Тут, в свою очередь, побледнел Симон. Жуткая зверюга стала слегка подергивать его за брюки, а клыки у нее, пусть даже пожелтевшие от возраста, были еще мощными. «Эту собаку наверняка пичкают лекарствами, – подумал он. – Немцы решительно неисправимы! Эта хулиганка собирается измочалить мне новые брюки». Стоически неподвижный Симон бросил умоляющий взгляд на Кройце.
– Ваша собака, маэстро, – заговорил он, – ваша собака…
– Моя собака? А, это восточно-померанский бульдог. Он завоевал пятнадцать почетных дипломов и три золотые медали в Штутгарте и Дортмунде! Эти животные в высшей степени послушные и превосходные телохранители! Это правда, месье Бежар, что вы вчера вечером сравнивали Шопена с Дебюсси?
– Я? Однако… О, только не надо! Только не надо! – воскликнул Симон. – Нет-нет, только я полагаю, что ваша собака, – и Бежар кивком головы указал на чудовище, все более и более основательно пристраивающееся к его ноге, – ваша собака чрезмерно интересуется моей берцовой костью.
Он, вопреки своему обыкновению, перешел на шепот, однако так и не сумел заинтересовать Кройце.
– А вы знаете, что между Шопеном и Дебюсси существует такая же огромная разница, как между фильмами… минутку… минутку… никак не припоминаю нужного имени… Помогите мне… А-а, Беккера, французского режиссера, такого легкого, такого прозрачного, понимаете?
– Беккер! – затравленно прошипел Симон. – Беккер! Фейдер! Рене Клер!.. А пока что ваша собака собирается разорвать мне брюки!
Он скорее пробормотал, чем выговорил последнюю свою реплику, ибо собака, недовольная тем, что нога, которую она явно собиралась откусить и разорвать на части, не поддается, зарычала сильнее.
– Нет-нет, это не те имена, – с недовольным видом заявил Кройце.

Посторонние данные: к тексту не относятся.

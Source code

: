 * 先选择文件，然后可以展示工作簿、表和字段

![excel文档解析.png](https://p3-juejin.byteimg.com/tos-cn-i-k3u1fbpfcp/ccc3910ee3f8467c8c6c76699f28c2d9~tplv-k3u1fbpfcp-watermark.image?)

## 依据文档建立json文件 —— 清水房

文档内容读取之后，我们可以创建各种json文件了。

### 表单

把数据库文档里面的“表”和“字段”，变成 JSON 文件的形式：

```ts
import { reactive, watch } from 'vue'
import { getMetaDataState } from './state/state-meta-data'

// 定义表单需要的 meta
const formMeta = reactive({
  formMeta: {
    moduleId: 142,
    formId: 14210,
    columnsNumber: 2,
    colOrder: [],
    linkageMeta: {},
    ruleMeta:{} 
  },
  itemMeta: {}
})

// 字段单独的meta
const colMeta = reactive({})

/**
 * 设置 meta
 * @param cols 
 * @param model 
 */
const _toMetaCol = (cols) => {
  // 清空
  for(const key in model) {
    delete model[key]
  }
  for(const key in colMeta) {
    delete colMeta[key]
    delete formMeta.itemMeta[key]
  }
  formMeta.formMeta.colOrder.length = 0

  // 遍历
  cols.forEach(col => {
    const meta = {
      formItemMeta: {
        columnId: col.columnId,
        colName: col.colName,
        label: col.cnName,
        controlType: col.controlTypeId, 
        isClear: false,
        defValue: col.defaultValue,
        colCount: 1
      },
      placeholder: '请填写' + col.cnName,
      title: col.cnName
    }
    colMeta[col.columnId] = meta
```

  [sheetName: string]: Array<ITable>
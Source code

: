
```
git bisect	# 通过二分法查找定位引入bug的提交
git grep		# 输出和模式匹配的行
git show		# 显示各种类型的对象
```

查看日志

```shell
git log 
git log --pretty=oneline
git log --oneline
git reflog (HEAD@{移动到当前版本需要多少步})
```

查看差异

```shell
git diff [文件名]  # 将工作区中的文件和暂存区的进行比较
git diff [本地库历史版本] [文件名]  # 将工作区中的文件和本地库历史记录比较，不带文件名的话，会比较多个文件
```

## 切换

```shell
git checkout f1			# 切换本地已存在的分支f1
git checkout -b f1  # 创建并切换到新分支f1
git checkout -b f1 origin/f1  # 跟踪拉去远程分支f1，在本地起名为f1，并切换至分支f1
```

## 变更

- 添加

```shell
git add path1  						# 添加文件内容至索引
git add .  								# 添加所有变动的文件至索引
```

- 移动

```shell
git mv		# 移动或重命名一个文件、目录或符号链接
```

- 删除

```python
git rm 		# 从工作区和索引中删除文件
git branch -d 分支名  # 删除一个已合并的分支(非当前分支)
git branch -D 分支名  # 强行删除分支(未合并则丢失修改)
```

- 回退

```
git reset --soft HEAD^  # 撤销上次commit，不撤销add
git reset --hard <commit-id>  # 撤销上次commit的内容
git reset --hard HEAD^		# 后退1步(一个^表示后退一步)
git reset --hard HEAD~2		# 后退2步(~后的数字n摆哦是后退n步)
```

И тут Симон, имевший собственные представления о легкости, вещи, в данный момент от него весьма далекой, резким движением поднял правую ногу на уровень левой, после чего раздосадованная собака угрожающе гавкнула и приготовилась повторить нападение. Однако животное, к счастью для Симона, полуслепое, кинулось наугад на ближайший объект, а им оказались брюки, красовавшиеся на Эдме Боте-Лебреш, – прекрасно скроенные брюки из белого габардина, которые ей необыкновенно шли. Эдма, не обладавшая мужским стоицизмом, издала душераздирающий крик.